Modularisation has been creeping into the education system for many years; parcelling up education into bite size chunks, making it more easily digestible for students. Universities have had modular courses since the 1990s and before. Modularisation was put into A-Levels in 2000, which squeezed subjects like Mathematics into blocks and led to a catastrophic fall in numbers studying the subject - as well as worsening it as a preparation for University.
Despite all of this failure, progress appears relentless. Labour’s QCDA (now being abolished) was responsible for the introduction of modular GCSE Mathematics this September. In primary schools, children are taught in “blocks” which are then split into “units”.
Some will argue that modular examinations are not inherently bad. They can be designed so that subjects like Mathematics are taught in a sequential way and that builds on the previous knowledge. However, this is not the way that it has worked in practice. Subjects are sliced up, making it harder for pupils to grasp the fundamental concepts. Layered subjects like Mathematics build on previous knowledge. One cannot learn and forget and move on to the next module, and the “one piece jigsaws” that are studied bore pupils and make it less interesting. The beauty of an academic discipline is the “eureka moment” when all of the hard work comes to fruition.
Modularisation has been introduced to “motivate” and “encourage” pupils, to provide stepping stones to the final result. The subtext is that knowledge for its own sake is not enjoyable or fun, a series of tests must be passed for learning to have any meaning. There has been an attempt to fix problems in the education system, for example a shortage of qualified Mathematics teachers or unaccountable schools, by adjusting the qualifications system. Like printing money to promote economic growth, the number of exams taken has been increased to stimulate intellectual growth. This has resulted in grade inflation and weakened the underlying discipline required to make genuine progress.
What should have been tests of a student’s performance have been used to judge schools and the government. This has created all sorts of perverse incentives such as focus on borderline students and pushing all A-Levels to be equivalent to each other (for example Further Mathematics should be no harder than Mathematics).
We need to take the opposite approach.
For the Government to have faith that school leavers are keeping up with international competitors, a different mechanism should be used so that students’ results are not skewed by political objectives.
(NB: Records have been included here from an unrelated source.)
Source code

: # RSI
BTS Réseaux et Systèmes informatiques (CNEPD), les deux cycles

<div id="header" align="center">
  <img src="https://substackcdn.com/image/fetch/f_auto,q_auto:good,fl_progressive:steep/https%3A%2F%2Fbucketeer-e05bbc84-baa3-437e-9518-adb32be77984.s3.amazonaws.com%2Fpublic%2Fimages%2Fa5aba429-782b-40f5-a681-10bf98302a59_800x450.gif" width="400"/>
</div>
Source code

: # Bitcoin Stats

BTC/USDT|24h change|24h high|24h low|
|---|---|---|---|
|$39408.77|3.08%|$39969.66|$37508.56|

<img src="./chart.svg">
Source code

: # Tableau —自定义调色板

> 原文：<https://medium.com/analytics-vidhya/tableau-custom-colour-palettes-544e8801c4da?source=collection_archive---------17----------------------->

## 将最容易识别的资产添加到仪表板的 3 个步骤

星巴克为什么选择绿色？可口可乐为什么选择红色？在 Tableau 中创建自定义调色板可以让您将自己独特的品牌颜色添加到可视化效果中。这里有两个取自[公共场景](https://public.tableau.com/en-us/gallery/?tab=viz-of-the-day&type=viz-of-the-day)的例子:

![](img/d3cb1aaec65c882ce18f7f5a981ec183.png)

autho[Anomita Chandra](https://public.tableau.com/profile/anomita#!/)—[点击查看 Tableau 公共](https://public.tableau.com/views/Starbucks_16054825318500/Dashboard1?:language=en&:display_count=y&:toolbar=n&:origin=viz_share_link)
Thus, I think it would be the wrong approach to compare questions for different countries as this does not take account of the overall body of knowledge or the style of marking that would be used.
We should instead expand the current TIMSS (Trends in International Mathematics and Science Study) and PISA (Programme for International Student Assessment) arrangements that assess the performance of students in other OECD countries sitting the same test. TIMSS, run by the International Association for the Evaluation of Educational Achievement and carried out every four years, measures and compares the performance of fourth and eighth grade students from over 40 countries in Mathematics and the sciences. PISA, which is run by the OECD, takes place every three years and measures reading ability as well as performance in Mathematics and the sciences.
Achieving change at a ground level will take a number of years and will involve real power being handed to universities as the custodians of academic knowledge. Gradually they could also be involved in the entry requirement for A-Level and hence the standard to be reached at GCSE. In the short term the Government needs to get a grip on Mathematics GCSE (which is being developed into two qualifications) and Mathematics A-Levels, which are already underway. The involvement of leading academics in the development of these new qualifications should ensure there is a rigorous linear approach.
As a country we need to rediscover a thirst for knowledge. The 472,000 students applying for fewer than 9,000 places at the Indian Institutes of Technology this year do not have to be “motivated” to take exams. If Britain constantly sends out the message to students that education for itself is not interesting enough, that modular exams are needed to keep them going, we will destroy the love of learning and our long term prosperity.